§ **MATERIAL PROVIDED**
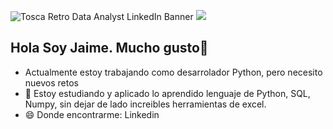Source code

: ![Tosca Retro Data Analyst LinkedIn Banner](https://github.com/user-attachments/assets/252c5c11-32ac-4752-96d7-be90a2df6bd0)
[![](https://img.shields.io/badge/LinkedIn-0077B5?style=for-the-badge&logo=linkedin&logoColor=white)](www.linkedin.com/in/jaime-hidalgo-408a5b317)
## Hola Soy Jaime. Mucho gusto👋

- Actualmente estoy trabajando como desarrolador Python, pero necesito nuevos retos 
- 🌱 Estoy estudiando y aplicado lo aprendido lenguaje de Python, SQL, Numpy, sin dejar de lado increibles herramientas de excel.
- 😄 Donde encontrarme:
      Linkedin
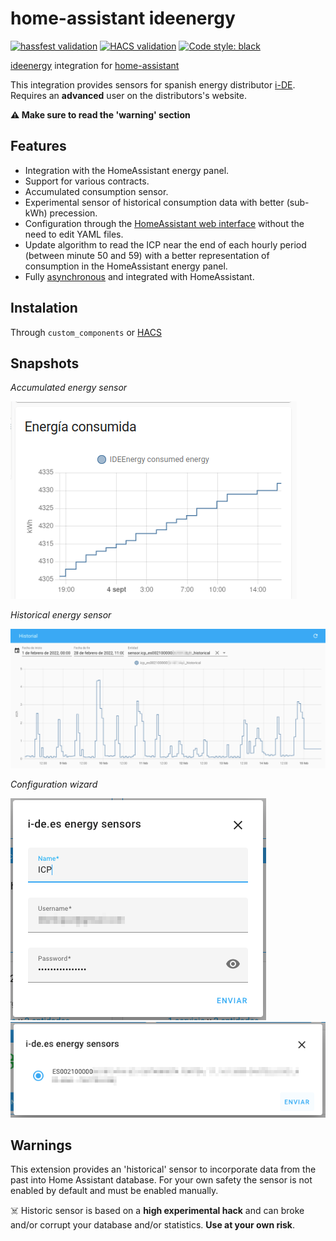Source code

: # home-assistant ideenergy

[![hassfest validation](https://github.com/ldotlopez/ha-ideenergy/workflows/Validate%20with%20hassfest/badge.svg)](https://github.com/ldotlopez/ha-ideenergy/actions/workflows/hassfest.yml)
[![HACS validation](https://github.com/ldotlopez/ha-ideenergy/workflows/Validate%20with%20HACS/badge.svg)](https://github.com/ldotlopez/ha-ideenergy/actions/workflows/hacs.yml)
[![Code style: black](https://img.shields.io/badge/code%20style-black-000000.svg)](https://github.com/ambv/black)

[ideenergy](https://github.com/ldotlopez/ideenergy) integration for [home-assistant](home-assistant.io/)

This integration provides sensors for spanish energy distributor [i-DE](i-de.es).
Requires an **advanced** user on the distributors's website.

**⚠️ Make sure to read the 'warning' section**

## Features

* Integration with the HomeAssistant energy panel.
* Support for various contracts.
* Accumulated consumption sensor.
* Experimental sensor of historical consumption data with better (sub-kWh) precession.
* Configuration through the [HomeAssistant web interface](https://developers.home-assistant.io/docs/config_entries_options_flow_handler) without the need to edit YAML files.
* Update algorithm to read the ICP near the end of each hourly period (between minute 50 and 59) with a better representation of consumption in the HomeAssistant energy panel.
* Fully [asynchronous](https://developers.home-assistant.io/docs/asyncio_index) and integrated with HomeAssistant.

## Instalation

Through `custom_components` or [HACS](https://hacs.xyz/)

## Snapshots

*Accumulated energy sensor*

![snapshot](screenshots/accumulated.png)

*Historical energy sensor*

![snapshot](screenshots/historical.png)

*Configuration wizard*

![snapshot](screenshots/configuration-1.png)
![snapshot](screenshots/configuration-2.png)

## Warnings
This extension provides an 'historical' sensor to incorporate data from the past into Home Assistant database. For your own safety the sensor is not enabled by default and must be enabled manually.

☠️ Historic sensor is based on a **high experimental hack** and can broke and/or corrupt your database and/or statistics. **Use at your own risk**.
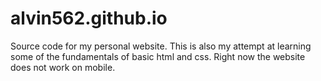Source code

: # alvin562.github.io
Source code for my personal website.
This is also my attempt at learning some of the fundamentals of basic html and css. 
Right now the website does not work on mobile.
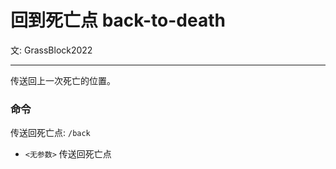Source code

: # 回到死亡点 <Badge>back-to-death</Badge>
文: GrassBlock2022

-----

传送回上一次死亡的位置。

### 命令
传送回死亡点: `/back`
- `<无参数>` 传送回死亡点
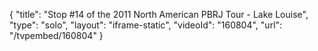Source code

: {
    "title": "Stop #14 of the 2011 North American PBRJ Tour - Lake Louise",
    "type": "solo",
    "layout": "iframe-static",
    "videoId": "160804",
    "url": "\/tvpembed\/160804"
}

§ **WHAT TO WORK ON**
Repeat the records above exactly, without pictures.

§ **RESPONSE BELOW**
Source code

: ![Tosca Retro Data Analyst LinkedIn Banner](https://github.com/user-attachments/assets/252c5c11-32ac-4752-96d7-be90a2df6bd0)
[![](https://img.shields.io/badge/LinkedIn-0077B5?style=for-the-badge&logo=linkedin&logoColor=white)](www.linkedin.com/in/jaime-hidalgo-408a5b317)
## Hola Soy Jaime. Mucho gusto👋

- Actualmente estoy trabajando como desarrolador Python, pero necesito nuevos retos 
- 🌱 Estoy estudiando y aplicado lo aprendido lenguaje de Python, SQL, Numpy, sin dejar de lado increibles herramientas de excel.
- 😄 Donde encontrarme:
      Linkedin
Source code

: # home-assistant ideenergy

[![hassfest validation](https://github.com/ldotlopez/ha-ideenergy/workflows/Validate%20with%20hassfest/badge.svg)](https://github.com/ldotlopez/ha-ideenergy/actions/workflows/hassfest.yml)
[![HACS validation](https://github.com/ldotlopez/ha-ideenergy/workflows/Validate%20with%20HACS/badge.svg)](https://github.com/ldotlopez/ha-ideenergy/actions/workflows/hacs.yml)
[![Code style: black](https://img.shields.io/badge/code%20style-black-000000.svg)](https://github.com/ambv/black)

[ideenergy](https://github.com/ldotlopez/ideenergy) integration for [home-assistant](home-assistant.io/)

This integration provides sensors for spanish energy distributor [i-DE](i-de.es).
Requires an **advanced** user on the distributors's website.

**⚠️ Make sure to read the 'warning' section**

## Features

* Integration with the HomeAssistant energy panel.
* Support for various contracts.
* Accumulated consumption sensor.
* Experimental sensor of historical consumption data with better (sub-kWh) precession.
* Configuration through the [HomeAssistant web interface](https://developers.home-assistant.io/docs/config_entries_options_flow_handler) without the need to edit YAML files.
* Update algorithm to read the ICP near the end of each hourly period (between minute 50 and 59) with a better representation of consumption in the HomeAssistant energy panel.
* Fully [asynchronous](https://developers.home-assistant.io/docs/asyncio_index) and integrated with HomeAssistant.

## Instalation

Through `custom_components` or [HACS](https://hacs.xyz/)

## Snapshots

*Accumulated energy sensor*

![snapshot](screenshots/accumulated.png)

*Historical energy sensor*

![snapshot](screenshots/historical.png)

*Configuration wizard*

![snapshot](screenshots/configuration-1.png)
![snapshot](screenshots/configuration-2.png)

## Warnings
This extension provides an 'historical' sensor to incorporate data from the past into Home Assistant database. For your own safety the sensor is not enabled by default and must be enabled manually.

☠️ Historic sensor is based on a **high experimental hack** and can broke and/or corrupt your database and/or statistics. **Use at your own risk**.
Source code

: # alvin562.github.io
Source code for my personal website.
This is also my attempt at learning some of the fundamentals of basic html and css. 
Right now the website does not work on mobile.
Source code

: # 回到死亡点 <Badge>back-to-death</Badge>
文: GrassBlock2022

-----

传送回上一次死亡的位置。

### 命令
传送回死亡点: `/back`
- `<无参数>` 传送回死亡点
Source code

: {
    "title": "Stop #14 of the 2011 North American PBRJ Tour - Lake Louise",
    "type": "solo",
    "layout": "iframe-static",
    "videoId": "160804",
    "url": "\/tvpembed\/160804"
}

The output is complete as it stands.